Pour les grandes marques, c'est moins important. Pour les petites marques, c'est important car cela leur permet de voir tous les clients en quatre jours. Cela leur permet également de tirer parti des grandes marques, car les clients ne viendraient pas sans Swatch Group, Rolex, Patek ou LVMH. Pour les petites marques, c'est super. Pour les grandes marques, cela ne vaudrait pas la peine d’arriver. Je soutiens toujours BaselWorld parce que je ne veux pas être connu comme la marque qui l'a tué. Il doit trouver de nouvelles idées. Soit elle se réinvente, soit elle disparaît. Pour présenter des nouveautés fin avril, ne laissant que sept mois dans l'année, il n'y a pas beaucoup de temps.

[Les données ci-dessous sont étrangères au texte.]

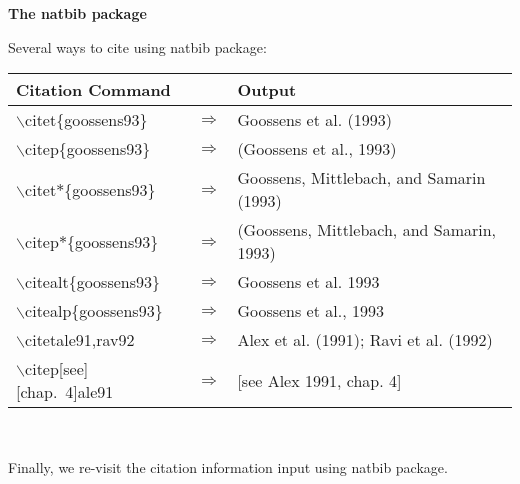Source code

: \begin{frame}[t,fragile]{\textbf{\textbf{The natbib package}}}


Several ways to cite using natbib package:\\
\vspace{0.3cm}


\small
\begin{tabular}{lcl}
\hline\rowcolor{gray!10}
\textbf{Citation Command} &  & \textbf{Output}  \\
\hline
 \rowcolor{almond}
$\backslash$citet\{goossens93\} & $\Rightarrow$ & Goossens et al. (1993)  \\

\rowcolor{ablue}
$\backslash$citep\{goossens93\} & $\Rightarrow$ & (Goossens et al., 1993)   \\

 \rowcolor{almond}
$\backslash$citet$\ast$\{goossens93\} & $\Rightarrow$ & Goossens, Mittlebach, and Samarin (1993) \\ 
 
\rowcolor{ablue}
$\backslash$citep$\ast$\{goossens93\} & $\Rightarrow$ & (Goossens, Mittlebach, and Samarin, 1993) \\ 

\rowcolor{almond}
$\backslash$citealt\{goossens93\} & $\Rightarrow$ & Goossens et al. 1993   \\

\rowcolor{ablue}
$\backslash$citealp\{goossens93\} & $\Rightarrow$ & Goossens et al., 1993   \\
 
\rowcolor{almond}
$\backslash$citet{ale91,rav92} & $\Rightarrow$ & Alex et al. (1991); Ravi et al. (1992)   \\ 

\rowcolor{ablue}
$\backslash$citep[see][chap.~4]{ale91} & $\Rightarrow$ & [see Alex 1991, chap. 4]  \\\hline
\end{tabular}\\
\vspace{0.3cm}

Finally, we re-visit the citation information input using natbib package.


\end{frame}


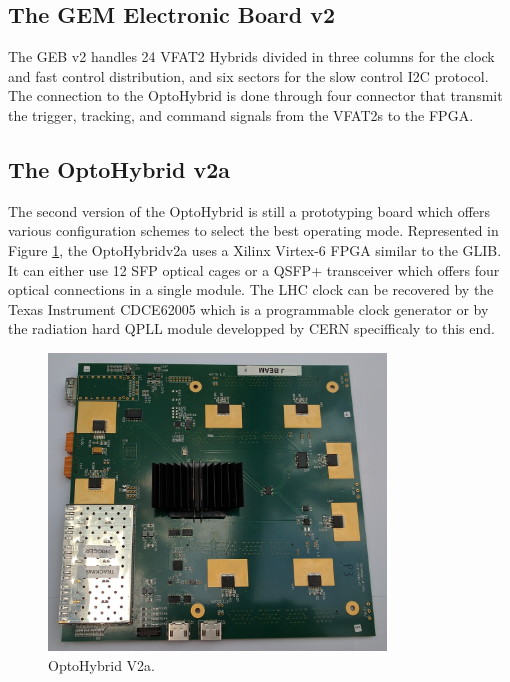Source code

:     \subsection{The GEM Electronic Board v2}

      The GEB v2 handles 24 VFAT2 Hybrids divided in three columns for the clock and fast control distribution, and six sectors for the slow control I2C protocol. The connection to the OptoHybrid is done through four connector that transmit the trigger, tracking, and command signals from the VFAT2s to the FPGA.

    \subsection{The OptoHybrid v2a}

      The second version of the OptoHybrid is still a prototyping board which offers various configuration schemes to select the best operating mode. Represented in Figure \ref{fig:II-2-ohv2a}, the OptoHybridv2a uses a Xilinx Virtex-6 FPGA similar to the GLIB. It can either use 12 SFP optical cages or a QSFP+ transceiver which offers four optical connections in a single module. The LHC clock can be recovered by the Texas Instrument CDCE62005 which is a programmable clock generator or by the radiation hard QPLL module developped by CERN specifficaly to this end.

      \begin{figure}[h!]
        \centering
        \includegraphics[width=0.8\textwidth]{img/II-2-daq/oh-v2a.jpg}
        \caption{OptoHybrid V2a.}
        \label{fig:II-2-ohv2a}
      \end{figure}

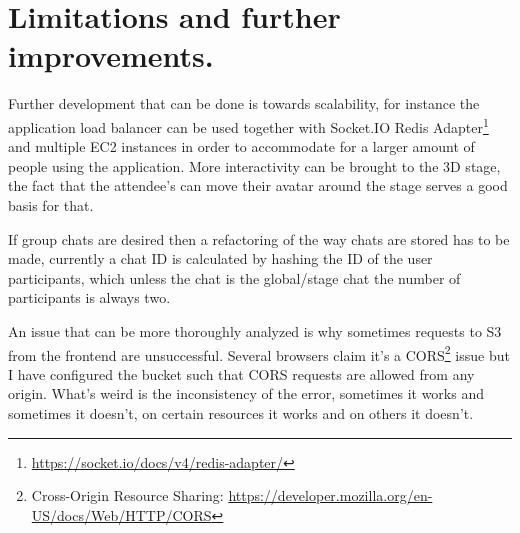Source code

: \chapter{Limitations and further improvements.}

Further development that can be done is towards scalability, for instance the application load balancer can be used together with Socket.IO Redis Adapter\footnote{\href{https://socket.io/docs/v4/redis-adapter/}{https://socket.io/docs/v4/redis-adapter/}} and multiple EC2 instances in order to accommodate for a larger amount of people using the application. More interactivity can be brought to the 3D stage, the fact that the attendee's can move their avatar around the stage serves a good basis for that.

If group chats are desired then a refactoring of the way chats are stored has to be made, currently a chat ID is calculated by hashing the ID of the user participants, which unless the chat is the global/stage chat the number of participants is always two.

An issue that can be more thoroughly analyzed is why sometimes requests to S3 from the frontend are unsuccessful. Several browsers claim it's a CORS\footnote{Cross-Origin Resource Sharing: \href{https://developer.mozilla.org/en-US/docs/Web/HTTP/CORS}{https://developer.mozilla.org/en-US/docs/Web/HTTP/CORS}} issue but I have configured the bucket such that CORS requests are allowed from any origin. What's weird is the inconsistency of the error, sometimes it works and sometimes it doesn't, on certain resources it works and on others it doesn't.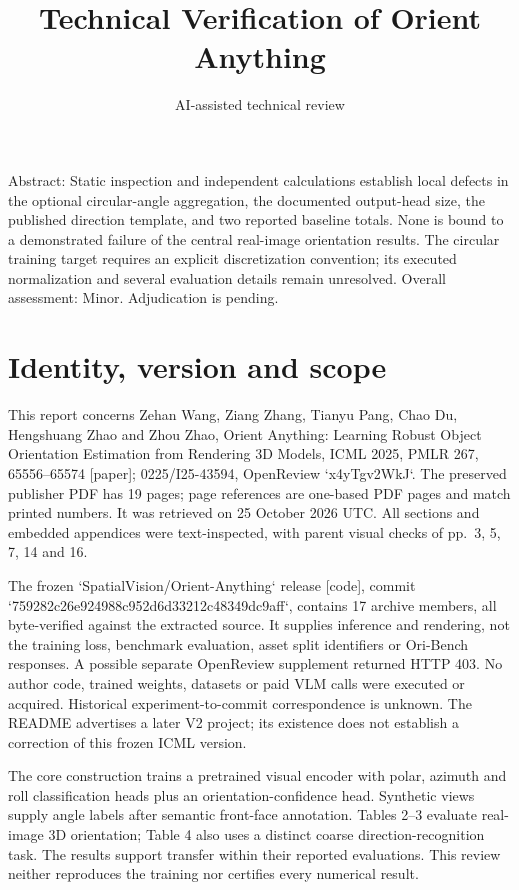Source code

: \documentclass[10pt]{article}
\title{Technical Verification of Orient Anything}
\author{AI-assisted technical review}
\date{}
\begin{document}
\maketitle
Abstract: Static inspection and independent calculations establish local defects in the optional circular-angle aggregation, the documented output-head size, the published direction template, and two reported baseline totals. None is bound to a demonstrated failure of the central real-image orientation results. The circular training target requires an explicit discretization convention; its executed normalization and several evaluation details remain unresolved. Overall assessment: Minor. Adjudication is pending.\par
\section*{Identity, version and scope}
This report concerns Zehan Wang, Ziang Zhang, Tianyu Pang, Chao Du, Hengshuang Zhao and Zhou Zhao, Orient Anything: Learning Robust Object Orientation Estimation from Rendering 3D Models, ICML 2025, PMLR 267, 65556–65574 [paper]; 0225/I25-43594, OpenReview `x4yTgv2WkJ`. The preserved publisher PDF has 19 pages; page references are one-based PDF pages and match printed numbers. It was retrieved on 25 October 2026 UTC. All sections and embedded appendices were text-inspected, with parent visual checks of pp. 3, 5, 7, 14 and 16.\par
The frozen `SpatialVision/Orient-Anything` release [code], commit `759282c26e924988c952d6d33212c48349dc9aff`, contains 17 archive members, all byte-verified against the extracted source. It supplies inference and rendering, not the training loss, benchmark evaluation, asset split identifiers or Ori-Bench responses. A possible separate OpenReview supplement returned HTTP 403. No author code, trained weights, datasets or paid VLM calls were executed or acquired. Historical experiment-to-commit correspondence is unknown. The README advertises a later V2 project; its existence does not establish a correction of this frozen ICML version.\par
The core construction trains a pretrained visual encoder with polar, azimuth and roll classification heads plus an orientation-confidence head. Synthetic views supply angle labels after semantic front-face annotation. Tables 2–3 evaluate real-image 3D orientation; Table 4 also uses a distinct coarse direction-recognition task. The results support transfer within their reported evaluations. This review neither reproduces the training nor certifies every numerical result.\par
\end{document}
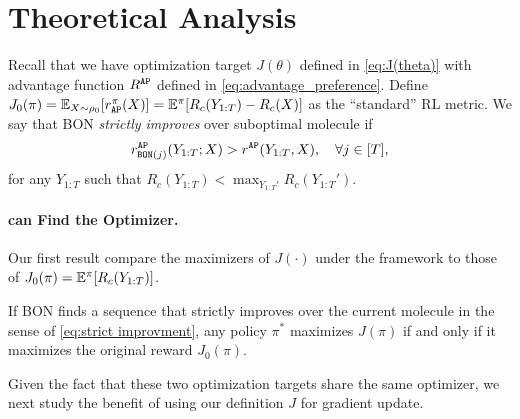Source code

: \section{Theoretical Analysis}\label{sec:theory}
Recall that we have optimization target $J(\theta)$ defined in \eqref{eq:J(theta)} with advantage function $R^{\mathtt{AP}}$ defined in \eqref{eq:advantage_preference}.
Define $J_0(\pi)=\mathbb{E}_{X\sim \rho_0}[r_{\mathtt{AP}}^\pi(X)] = \mathbb{E}^\pi[R_c(Y_{1:T}) - R_c(X)]$ as the ``standard'' RL metric.
We say that BON \emph{strictly improves} over suboptimal molecule if
\begin{align}
    r_{{\mathtt{BON}}(j)}^{\mathtt{AP}}(Y_{1:T}; X) > r^{\mathtt{AP}}(Y_{1:T}, X), \quad \forall  j\in[T], 
    \label{eq:strict improvment}
\end{align}
for any $Y_{1:T}$ such that $R_c(Y_{1:T}) < \max_{Y_{1:T}'} R_c(Y_{1:T}')$.
\paragraph{\algname can Find the Optimizer.}
Our first result compare the maximizers of $J(\cdot)$ under the \algname framework to those of $J_0(\pi) = \mathbb{E}^\pi[R_c(Y_{1:T})]$.
\begin{lemma}
\label{lem:equivalence}
\vspace{+0.3cm}
    If BON finds a sequence that strictly improves over the current molecule in the sense of \eqref{eq:strict improvment},
    any policy $\pi^*$ maximizes $J(\pi)$ if and only if it maximizes the original reward $J_0(\pi)$.
\end{lemma}
Given the fact that these two optimization targets share the same optimizer, we next study the benefit of using our definition $J$ for gradient update.

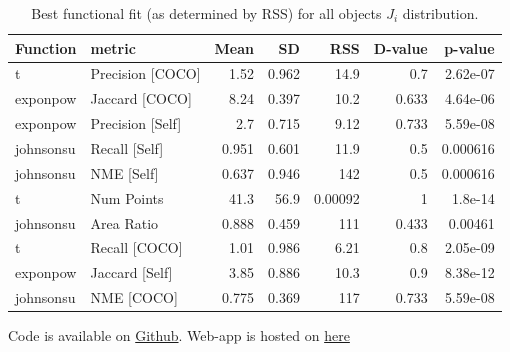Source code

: \documentclass[12pt]{article}
\begin{document}
\begin{table}[ht]
\centering
\begin{tabular}{llrrrrr}
\hline
 Function   & metric           &   Mean &     SD &       RSS &   D-value &   p-value \\
\hline
 t          & Precision [COCO] &  1.52  &  0.962 &  14.9     &     0.7   &  2.62e-07 \\
 exponpow   & Jaccard [COCO]   &  8.24  &  0.397 &  10.2     &     0.633 &  4.64e-06 \\
 exponpow   & Precision [Self] &  2.7   &  0.715 &   9.12    &     0.733 &  5.59e-08 \\
 johnsonsu  & Recall [Self]    &  0.951 &  0.601 &  11.9     &     0.5   &  0.000616 \\
 johnsonsu  & NME [Self]       &  0.637 &  0.946 & 142       &     0.5   &  0.000616 \\
 t          & Num Points       & 41.3   & 56.9   &   0.00092 &     1     &  1.8e-14  \\
 johnsonsu  & Area Ratio       &  0.888 &  0.459 & 111       &     0.433 &  0.00461  \\
 t          & Recall [COCO]    &  1.01  &  0.986 &   6.21    &     0.8   &  2.05e-09 \\
 exponpow   & Jaccard [Self]   &  3.85  &  0.886 &  10.3     &     0.9   &  8.38e-12 \\
 johnsonsu  & NME [COCO]       &  0.775 &  0.369 & 117       &     0.733 &  5.59e-08 \\
\hline
\end{tabular}
\caption{Best functional fit (as determined by RSS) for all objects $J_i$ distribution.}
\label{all_Ji_fit}
\end{table}

Code is available on \href{https://github.com/dorisjlee/crowd-seg}{Github}. Web-app is hosted on \href{https://crowd-segment.herokuapp.com/segment/COCO_train2014_000000000127/12/}{here}
\end{document}
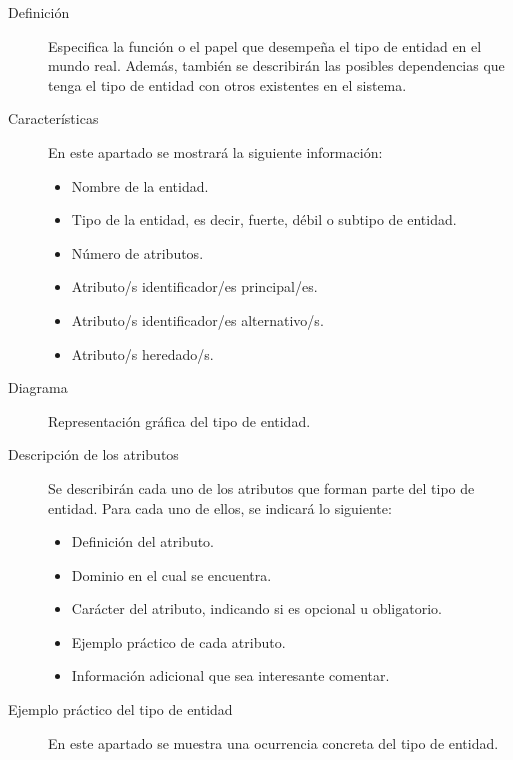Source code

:    \begin{description}
      \item[Definición] Especifica la función o el papel que desempeña el tipo
           de entidad en el mundo real. Además, también se describirán las
           posibles dependencias que tenga el tipo de entidad con otros
           existentes en el sistema.

      \item[Características] En este apartado se mostrará la siguiente
           información:

            \begin{itemize}
             \item Nombre de la entidad.
             \item Tipo de la entidad, es decir, fuerte, débil o subtipo de
                   entidad.
             \item Número de atributos.
             \item Atributo/s identificador/es principal/es.
             \item Atributo/s identificador/es alternativo/s.
             \item Atributo/s heredado/s.
            \end{itemize}

      \item[Diagrama] Representación gráfica del tipo de entidad.

      \item[Descripción de los atributos] Se describirán cada uno de los
           atributos que forman parte del tipo de entidad. Para cada uno de
           ellos, se indicará lo siguiente:

           \begin{itemize}
            \item Definición del atributo.
            \item Dominio en el cual se encuentra.
            \item Carácter del atributo, indicando si es opcional u obligatorio.
            \item Ejemplo práctico de cada atributo.
            \item Información adicional que sea interesante comentar.
           \end{itemize}

      \item[Ejemplo práctico del tipo de entidad] En este apartado se muestra
           una ocurrencia concreta del tipo de entidad.

   \end{description}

Les nouveautés doivent être présentées au début de l'année ou à la fin. J'aurais choisi d'avoir les foires le plus tôt possible. Ce n’est qu’un trajet en train de deux heures; tout le monde peut se déplacer deux jours à Bâle, deux jours à Genève et se faire. Quatre jours et quatre jours font huit jours. Que pensaient-ils que les détaillants d'Extrême-Orient feraient? Restez huit jours plus le week-end entre les deux? Non, il viendra pour les deux derniers jours du SIHH et les deux premiers jours de BaselWorld.